I was watching the progress and write-speed estimates while writing a 15 GB SQLite database to a USB flash drive and noticed that the speed varies from a short-interval high of over 400 MB to a short-interval low of 20 MB; and not just that it starts out fast and continually slows down but it fluctuates during the entire write time.
That caused me to wonder how a database file is stored on disk. Is it scattered all over the drive in pieces, at most as large as a single database write?
If one performs a vacuum of some kind on the database, will it then be written anew as one giant block or will it still be scattered and only the empty blocks are released?
When I plug the drive into another machine to backup the database a second time, it writes much quicker from the flash drive to the machine than from the macine to the drive. Both machines have SSD.
I ask for two reasons.
- Out of curiosity over the mentioned write speeds and wondered if the speed increases when a large part of the data is close together on the hard drive, such as when I wrote a large number of BLOBs in one script; and is slower when it has to collect data from many, many updates made over time to smaller rows of data.
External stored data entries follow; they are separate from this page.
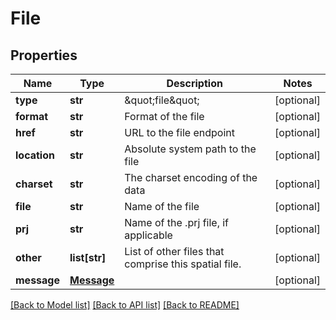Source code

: # File

## Properties
Name | Type | Description | Notes
------------ | ------------- | ------------- | -------------
**type** | **str** | \&quot;file\&quot; | [optional] 
**format** | **str** | Format of the file | [optional] 
**href** | **str** | URL to the file endpoint | [optional] 
**location** | **str** | Absolute system path to the file | [optional] 
**charset** | **str** | The charset encoding of the data | [optional] 
**file** | **str** | Name of the file | [optional] 
**prj** | **str** | Name of the .prj file, if applicable | [optional] 
**other** | **list[str]** | List of other files that comprise this spatial file. | [optional] 
**message** | [**Message**](Message.md) |  | [optional] 

[[Back to Model list]](../README.md#documentation-for-models) [[Back to API list]](../README.md#documentation-for-api-endpoints) [[Back to README]](../README.md)

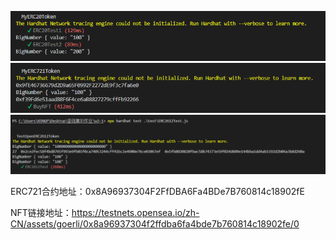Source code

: 

![1a4bd6cb0ab256574ba51fd13ea5f49](1a4bd6cb0ab256574ba51fd13ea5f49-16796477880711.png) ![821edf4ce5fbe5a7f1b009b8e50276d](821edf4ce5fbe5a7f1b009b8e50276d.png) ![314de7c3a744b0d3c3de8d6bed37424](314de7c3a744b0d3c3de8d6bed37424.png)



ERC721合约地址：0x8A96937304F2FfDBA6Fa4BDe7B760814c18902fE

NFT链接地址：https://testnets.opensea.io/zh-CN/assets/goerli/0x8a96937304f2ffdba6fa4bde7b760814c18902fe/0
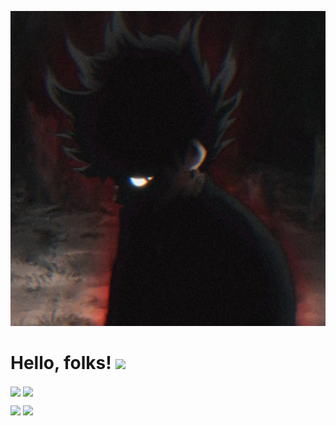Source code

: 
![Header](https://github.com/AlexThundrous/AlexThundrous/blob/master/readme_header.jpg?raw=true)


# Hello, folks! <img src="https://raw.githubusercontent.com/MartinHeinz/MartinHeinz/master/wave.gif" width="30px">



<img align="center" src="https://github-readme-stats.vercel.app/api/?username=AlexThundrous&theme=gotham&howicons=true"/>



<img align="center" src="https://github-readme-stats.vercel.app/api/top-langs/?username=AlexThundrous&theme=dracula" />



![](https://img.shields.io/badge/OS-Mac-informational?style=flat&logo=&logoColor=black&color=2bbc8a) ![](https://img.shields.io/badge/Cloud-AWS-informational?style=flat&logo=<LOGO_NAME>&logoColor=black&color=2bbc8a)
 
 
 <!-- Actual text -->











<!--
**AlexThundrous/AlexThundrous** is a ✨ _special_ ✨ repository because its `README.md` (this file) appears on your GitHub profile.
-->


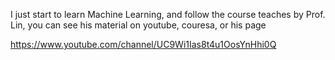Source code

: I just start to learn Machine Learning, and follow the course teaches by Prof. Lin, 
you can see his material on youtube, couresa, or his page

https://www.youtube.com/channel/UC9Wi1Ias8t4u1OosYnHhi0Q
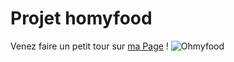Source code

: # Projet homyfood
Venez faire un petit tour sur [ma Page](https://lilie65.github.io/ohmyfood/) !
![Ohmyfood](https://user-images.githubusercontent.com/64195562/88062170-c166d280-cb68-11ea-81a7-763b4246a26c.png)

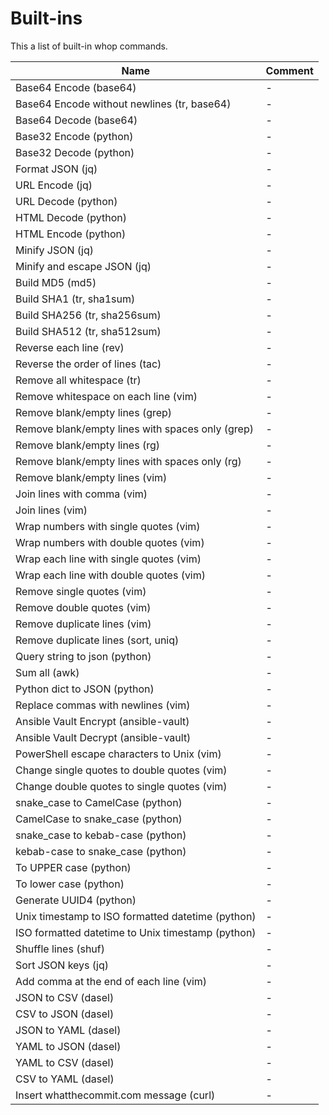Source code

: # Built-ins

This a list of built-in whop commands.

| Name                                              | Comment |
|---------------------------------------------------|---------|
| Base64 Encode (base64)                            | -       |
| Base64 Encode without newlines (tr, base64)       | -       |
| Base64 Decode (base64)                            | -       |
| Base32 Encode (python)                            | -       |
| Base32 Decode (python)                            | -       |
| Format JSON (jq)                                  | -       |
| URL Encode (jq)                                   | -       |
| URL Decode (python)                               | -       |
| HTML Decode (python)                              | -       |
| HTML Encode (python)                              | -       |
| Minify JSON (jq)                                  | -       |
| Minify and escape JSON (jq)                       | -       |
| Build MD5 (md5)                                   | -       |
| Build SHA1 (tr, sha1sum)                          | -       |
| Build SHA256 (tr, sha256sum)                      | -       |
| Build SHA512 (tr, sha512sum)                      | -       |
| Reverse each line (rev)                           | -       |
| Reverse the order of lines (tac)                  | -       |
| Remove all whitespace (tr)                        | -       |
| Remove whitespace on each line (vim)              | -       |
| Remove blank/empty lines (grep)                   | -       |
| Remove blank/empty lines with spaces only (grep)  | -       |
| Remove blank/empty lines (rg)                     | -       |
| Remove blank/empty lines with spaces only (rg)    | -       |
| Remove blank/empty lines (vim)                    | -       |
| Join lines with comma (vim)                       | -       |
| Join lines (vim)                                  | -       |
| Wrap numbers with single quotes (vim)             | -       |
| Wrap numbers with double quotes (vim)             | -       |
| Wrap each line with single quotes (vim)           | -       |
| Wrap each line with double quotes (vim)           | -       |
| Remove single quotes (vim)                        | -       |
| Remove double quotes (vim)                        | -       |
| Remove duplicate lines (vim)                      | -       |
| Remove duplicate lines (sort, uniq)               | -       |
| Query string to json (python)                     | -       |
| Sum all (awk)                                     | -       |
| Python dict to JSON (python)                      | -       |
| Replace commas with newlines (vim)                | -       |
| Ansible Vault Encrypt (ansible-vault)             | -       |
| Ansible Vault Decrypt (ansible-vault)             | -       |
| PowerShell escape characters to Unix (vim)        | -       |
| Change single quotes to double quotes (vim)       | -       |
| Change double quotes to single quotes (vim)       | -       |
| snake_case to CamelCase (python)                  | -       |
| CamelCase to snake_case (python)                  | -       |
| snake_case to kebab-case (python)                 | -       |
| kebab-case to snake_case (python)                 | -       |
| To UPPER case (python)                            | -       |
| To lower case (python)                            | -       |
| Generate UUID4 (python)                           | -       |
| Unix timestamp to ISO formatted datetime (python) | -       |
| ISO formatted datetime to Unix timestamp (python) | -       |
| Shuffle lines (shuf)                              | -       |
| Sort JSON keys (jq)                               | -       |
| Add comma at the end of each line (vim)           | -       |
| JSON to CSV (dasel)                               | -       |
| CSV to JSON (dasel)                               | -       |
| JSON to YAML (dasel)                              | -       |
| YAML to JSON (dasel)                              | -       |
| YAML to CSV (dasel)                               | -       |
| CSV to YAML (dasel)                               | -       |
| Insert whatthecommit.com message (curl)           | -       |
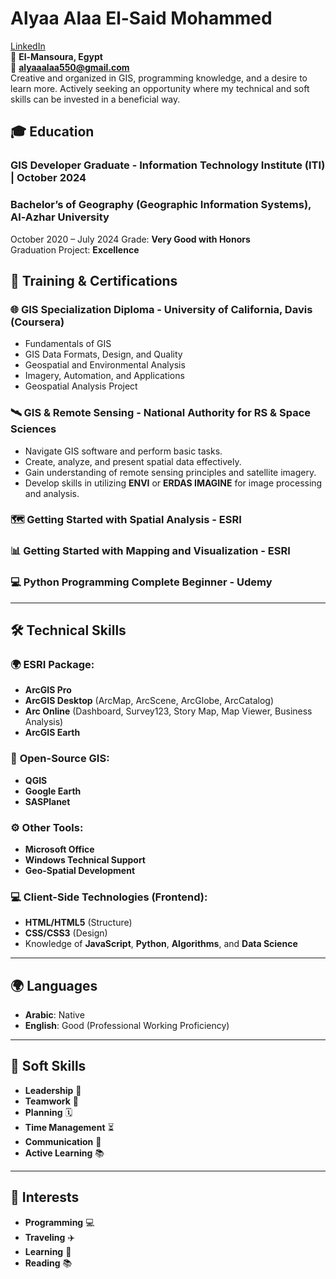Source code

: # Alyaa Alaa El-Said Mohammed

[LinkedIn](https://www.linkedin.com/in/alyaa-alaa-258972202)  
📍 **El-Mansoura, Egypt**  
📧 **alyaaalaa550@gmail.com**  
Creative and organized in GIS, programming knowledge, and a desire to learn more. Actively seeking an opportunity where my technical and soft skills can be invested in a beneficial way.
## 🎓 Education

###  **GIS Developer Graduate** - Information Technology Institute (ITI) | October 2024

###  **Bachelor’s of Geography (Geographic Information Systems), Al-Azhar University** 
 October 2020 – July 2024 
Grade: **Very Good with Honors**  
Graduation Project: **Excellence** 


## 📜 Training & Certifications

### 🌐 **GIS Specialization Diploma** - University of California, Davis (Coursera)
- Fundamentals of GIS
- GIS Data Formats, Design, and Quality
- Geospatial and Environmental Analysis
- Imagery, Automation, and Applications
- Geospatial Analysis Project

### 🛰️ **GIS & Remote Sensing** - National Authority for RS & Space Sciences
- Navigate GIS software and perform basic tasks.
- Create, analyze, and present spatial data effectively.
- Gain understanding of remote sensing principles and satellite imagery.
- Develop skills in utilizing **ENVI** or **ERDAS IMAGINE** for image processing and analysis.

### 🗺️ **Getting Started with Spatial Analysis** - ESRI  
### 📊 **Getting Started with Mapping and Visualization** - ESRI  
### 💻 **Python Programming Complete Beginner** - Udemy  
 

---

## 🛠️ Technical Skills

### 🌍 **ESRI Package**:
- **ArcGIS Pro**
- **ArcGIS Desktop** (ArcMap, ArcScene, ArcGlobe, ArcCatalog)
- **Arc Online** (Dashboard, Survey123, Story Map, Map Viewer, Business Analysis)
- **ArcGIS Earth**

### 📡 **Open-Source GIS**:
- **QGIS**
- **Google Earth**
- **SASPlanet**

### ⚙️ **Other Tools**:
- **Microsoft Office**
- **Windows Technical Support**
- **Geo-Spatial Development**

### 💻 **Client-Side Technologies (Frontend)**:
- **HTML/HTML5** (Structure)
- **CSS/CSS3** (Design)
- Knowledge of **JavaScript**, **Python**, **Algorithms**, and **Data Science**

---

## 🌍 Languages
- **Arabic**: Native
- **English**: Good (Professional Working Proficiency)

---

## 💼 Soft Skills
- **Leadership** 🤝
- **Teamwork** 👥
- **Planning** 🗓️
- **Time Management** ⏳
- **Communication** 💬
- **Active Learning** 📚

---

## 🧳 Interests
- **Programming** 💻
- **Traveling** ✈️
- **Learning** 📖
- **Reading** 📚
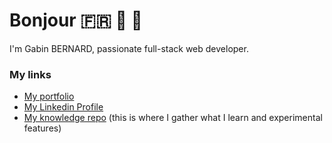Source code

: # Bonjour 🇫🇷 🥖 🍷 

I'm Gabin BERNARD, passionate full-stack web developer.

### My links

- [My portfolio](https://gabinbernard.dev)
- [My Linkedin Profile](https://www.linkedin.com/in/gabinbernard/)
- [My knowledge repo](https://github.com/gabinbernard/knowledge) (this is where I gather what I learn and experimental features)
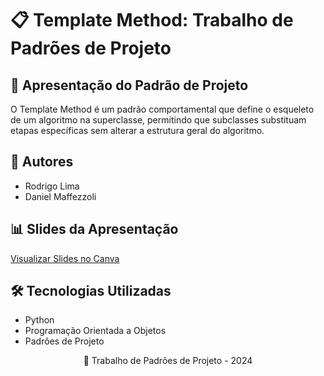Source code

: # 📋 Template Method: Trabalho de Padrões de Projeto

## 🚀 Apresentação do Padrão de Projeto

O Template Method é um padrão comportamental que define o esqueleto de um algoritmo na superclasse, permitindo que subclasses substituam etapas específicas sem alterar a estrutura geral do algoritmo.

## 👥 Autores
- Rodrigo Lima
- Daniel Maffezzoli

## 📊 Slides da Apresentação
[Visualizar Slides no Canva](https://www.canva.com/design/DAGXg7ZO2QM/XU_VdHxrkhGdzg26lyXQIQ/edit?utm_content=DAGXg7ZO2QM&utm_campaign=designshare&utm_medium=link2&utm_source=sharebutton)

## 🛠️ Tecnologias Utilizadas
- Python
- Programação Orientada a Objetos
- Padrões de Projeto

<div align="center">
📌 Trabalho de Padrões de Projeto - 2024
</div>

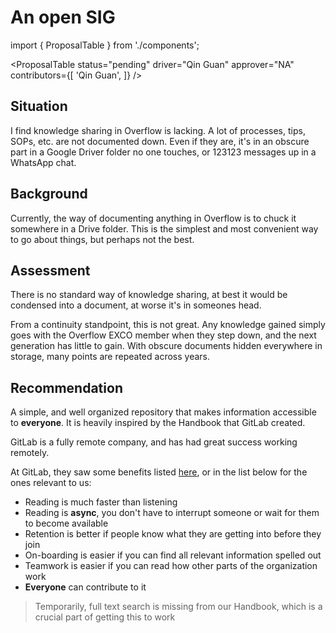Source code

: # An open SIG

import { ProposalTable } from './components';

<ProposalTable
  status="pending"
  driver="Qin Guan"
  approver="NA"
  contributors={[
    'Qin Guan',
  ]}
/>

## Situation

I find knowledge sharing in Overflow is lacking. A lot of processes, tips, SOPs, etc. are not documented down. Even if they are, it's in an obscure part in a Google Driver folder no one touches, or 123123 messages up in a WhatsApp chat.

## Background

Currently, the way of documenting anything in Overflow is to chuck it somewhere in a Drive folder. This is the simplest and most convenient way to go about things, but perhaps not the best.

## Assessment

There is no standard way of knowledge sharing, at best it would be condensed into a document, at worse it's in someones head.

From a continuity standpoint, this is not great. Any knowledge gained simply goes with the Overflow EXCO member when they step down, and the next generation has little to gain. With obscure documents hidden everywhere in storage, many points are repeated across years.

## Recommendation

A simple, and well organized repository that makes information accessible to **everyone**. It is heavily inspired by the Handbook that GitLab created.

GitLab is a fully remote company, and has had great success working remotely.

At GitLab, they saw some benefits listed [here](https://about.gitlab.com/handbook/about/), or in the list below for the ones relevant to us:

* Reading is much faster than listening
* Reading is **async**, you don't have to interrupt someone or wait for them to become available
* Retention is better if people know what they are getting into before they join
* On-boarding is easier if you can find all relevant information spelled out
* Teamwork is easier if you can read how other parts of the organization work
* **Everyone** can contribute to it

> Temporarily, full text search is missing from our Handbook, which is a crucial part of getting this to work
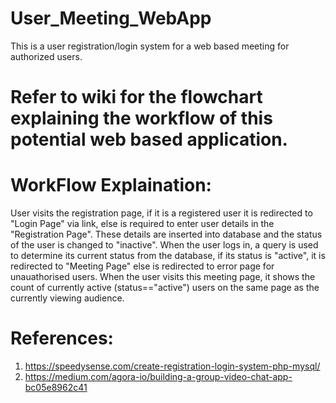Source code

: # User_Meeting_WebApp
This is a user registration/login system for a web based meeting for authorized users. 
# Refer to wiki for the flowchart explaining the workflow of this potential web based application.


# WorkFlow Explaination:
User visits the registration page, if it is a registered user it is redirected to "Login Page" via link, else is required to enter user details in the "Registration Page". These details are inserted into database and the status of the user is changed to "inactive". When the user logs in, a query is used to determine its current status from the database, if its status is "active", it is redirected to "Meeting Page" else is redirected to error page for unauathorised users. When the user visits this meeting page, it shows the count of currently active (status=="active") users on the same page as the currently viewing audience.




# References:
1. https://speedysense.com/create-registration-login-system-php-mysql/
2. https://medium.com/agora-io/building-a-group-video-chat-app-bc05e8962c41


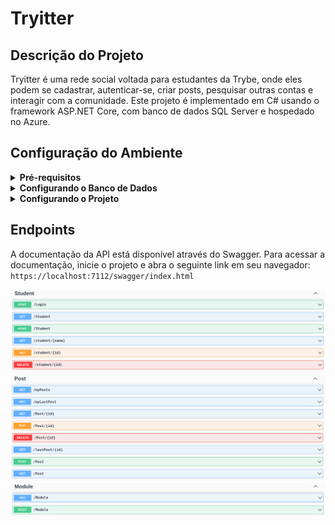 # Tryitter 
## Descrição do Projeto
  Tryitter é uma rede social voltada para estudantes da Trybe, onde eles podem se cadastrar, autenticar-se, criar posts, pesquisar outras contas e interagir com a comunidade. Este projeto é implementado em C# usando o framework ASP.NET Core, com banco de dados SQL Server e hospedado no Azure.

## Configuração do Ambiente
<details>
<summary><strong>Pré-requisitos</strong></summary>

  - .NET 5 SDK<br>
  - SQL Server<br>
  - Docker

</details>
<details>
<summary><strong>Configurando o Banco de Dados</strong></summary>

  Abra um terminal no diretório raiz do projeto e execute o seguinte comando para iniciar os contêineres:
  `docker-compose up -d`

</details>
<details>
<summary><strong>Configurando o Projeto</strong></summary>

  Faça o clone deste repositório para o seu ambiente local.
  Abra o projeto no Visual Studio ou em qualquer editor de sua preferência.
  Executando o Projeto
  No terminal, navegue até o diretório raiz do projeto.

  Execute o seguinte comando para restaurar as dependências:
  `dotnet restore`

  Em seguida, execute o comando para iniciar a aplicação:
  `dotnet run`
  Acesse a aplicação em https://localhost:7112/swagger/index.html.

</details>

## Endpoints

A documentação da API está disponível através do Swagger. Para acessar a documentação, inicie o projeto e abra o seguinte link em seu navegador:
`https://localhost:7112/swagger/index.html`

![Endpoints para Student](/images/student.png)
![Endpoints para Post](/images/post.png)
![Endpoints para Module](/images/module.png)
- I wonder what happens to database efficiency over time when the data is often updated, such as using a piece table for editing text files.
I read somewhere that I cannot recall at the moment that Linux store data on disk differently than Windows such that it sort of “self-corrects” in that on HDD there is no need to de-fragment the disk. I’m using SSD but am asking with respect to similar thought of a database being “fragmented” across an SSD.
Thank you.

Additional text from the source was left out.